The complete set of records should be given again verbatim.

Source texts of formatted documents:
************
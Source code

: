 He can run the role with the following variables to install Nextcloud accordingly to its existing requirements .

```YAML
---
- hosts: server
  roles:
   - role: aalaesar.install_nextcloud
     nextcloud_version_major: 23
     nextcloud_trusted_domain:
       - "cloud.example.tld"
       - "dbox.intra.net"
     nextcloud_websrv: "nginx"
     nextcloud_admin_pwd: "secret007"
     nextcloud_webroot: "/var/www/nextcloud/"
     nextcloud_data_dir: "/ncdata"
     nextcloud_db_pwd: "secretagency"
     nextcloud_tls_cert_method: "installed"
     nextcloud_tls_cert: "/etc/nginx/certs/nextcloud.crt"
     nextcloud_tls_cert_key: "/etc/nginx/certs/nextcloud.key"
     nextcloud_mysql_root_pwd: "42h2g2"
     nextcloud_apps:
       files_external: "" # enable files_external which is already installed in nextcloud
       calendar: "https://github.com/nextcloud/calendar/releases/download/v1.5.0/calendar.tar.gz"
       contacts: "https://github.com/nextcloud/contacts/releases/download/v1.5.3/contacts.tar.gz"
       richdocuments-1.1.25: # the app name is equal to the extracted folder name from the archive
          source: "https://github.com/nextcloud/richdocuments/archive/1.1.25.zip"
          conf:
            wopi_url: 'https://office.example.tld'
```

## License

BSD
************
**Expected answer**
Source code

: He can run the role with the following variables to install Nextcloud accordingly to its existing requirements .

```YAML
---
- hosts: server
  roles:
   - role: aalaesar.install_nextcloud
     nextcloud_version_major: 23
     nextcloud_trusted_domain:
       - "cloud.example.tld"
       - "dbox.intra.net"
     nextcloud_websrv: "nginx"
     nextcloud_admin_pwd: "secret007"
     nextcloud_webroot: "/var/www/nextcloud/"
     nextcloud_data_dir: "/ncdata"
     nextcloud_db_pwd: "secretagency"
     nextcloud_tls_cert_method: "installed"
     nextcloud_tls_cert: "/etc/nginx/certs/nextcloud.crt"
     nextcloud_tls_cert_key: "/etc/nginx/certs/nextcloud.key"
     nextcloud_mysql_root_pwd: "42h2g2"
     nextcloud_apps:
       files_external: "" # enable files_external which is already installed in nextcloud
       calendar: "https://github.com/nextcloud/calendar/releases/download/v1.5.0/calendar.tar.gz"
       contacts: "https://github.com/nextcloud/contacts/releases/download/v1.5.3/contacts.tar.gz"
       richdocuments-1.1.25: # the app name is equal to the extracted folder name from the archive
          source: "https://github.com/nextcloud/richdocuments/archive/1.1.25.zip"
          conf:
            wopi_url: 'https://office.example.tld'
```

## License

BSD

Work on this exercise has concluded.